Task requirements: The answer must consist of each line below that contains the string "milliseconds".

----------------

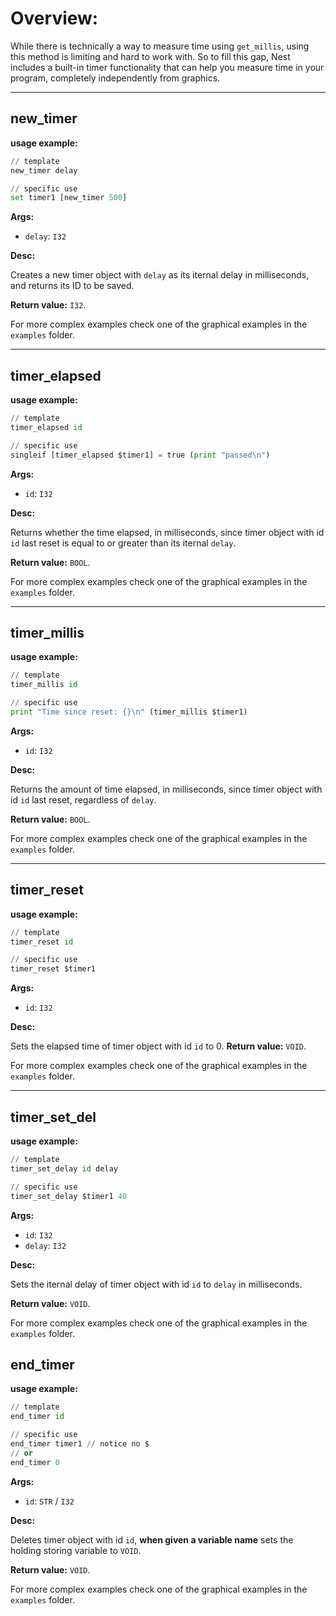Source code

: # Overview:

While there is technically a way to measure time using `get_millis`, using this method is limiting and hard to work with. So to fill this gap, Nest includes a built-in timer functionality that can help you measure time in your program, completely independently from graphics.

___
## **new_timer**

**usage example:**
```Python
// template
new_timer delay

// specific use
set timer1 [new_timer 500]
```


**Args:**

* `delay`: `I32`

    

**Desc:**

Creates a new timer object with `delay` as its iternal delay in milliseconds, and returns its ID to be saved.

**Return value:** `I32`.

For more complex examples check one of the graphical examples in the `examples` folder.

___
## **timer_elapsed**

**usage example:**
```Python
// template
timer_elapsed id

// specific use
singleif [timer_elapsed $timer1] = true (print "passed\n")
```


**Args:**

* `id`: `I32`

    

**Desc:**

Returns whether the time elapsed, in milliseconds, since timer object with id `id` last reset is equal to or greater than its iternal `delay`.

**Return value:** `BOOL`.

For more complex examples check one of the graphical examples in the `examples` folder.

___
## **timer_millis**

**usage example:**
```Python
// template
timer_millis id

// specific use
print "Time since reset: {}\n" (timer_millis $timer1)
```


**Args:**

* `id`: `I32`

    

**Desc:**

Returns the amount of time elapsed, in milliseconds, since timer object with id `id` last reset, regardless of `delay`.

**Return value:** `BOOL`.

For more complex examples check one of the graphical examples in the `examples` folder.

___
## **timer_reset**

**usage example:**
```Python
// template
timer_reset id

// specific use
timer_reset $timer1
```


**Args:**

* `id`: `I32`

    

**Desc:**

Sets the elapsed time of timer object with id `id` to 0.
**Return value:** `VOID`.

For more complex examples check one of the graphical examples in the `examples` folder.

___
## **timer_set_del**

**usage example:**
```Python
// template
timer_set_delay id delay

// specific use
timer_set_delay $timer1 40
```


**Args:**

* `id`: `I32`
* `delay`: `I32`

    

**Desc:**

Sets the iternal delay of timer object with id `id` to `delay` in milliseconds.

**Return value:** `VOID`.

For more complex examples check one of the graphical examples in the `examples` folder.

## **end_timer**

**usage example:**
```Python
// template
end_timer id

// specific use
end_timer timer1 // notice no $
// or
end_timer 0 
```


**Args:**

* `id`: `STR` / `I32`

    

**Desc:**

Deletes timer object with id `id`, **when given a variable name** sets the holding storing variable to `VOID`.

**Return value:** `VOID`.

For more complex examples check one of the graphical examples in the `examples` folder.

----------------

Response area:
Creates a new timer object with `delay` as its iternal delay in milliseconds, and returns its ID to be saved.
Returns whether the time elapsed, in milliseconds, since timer object with id `id` last reset is equal to or greater than its iternal `delay`.
Returns the amount of time elapsed, in milliseconds, since timer object with id `id` last reset, regardless of `delay`.
Sets the iternal delay of timer object with id `id` to `delay` in milliseconds.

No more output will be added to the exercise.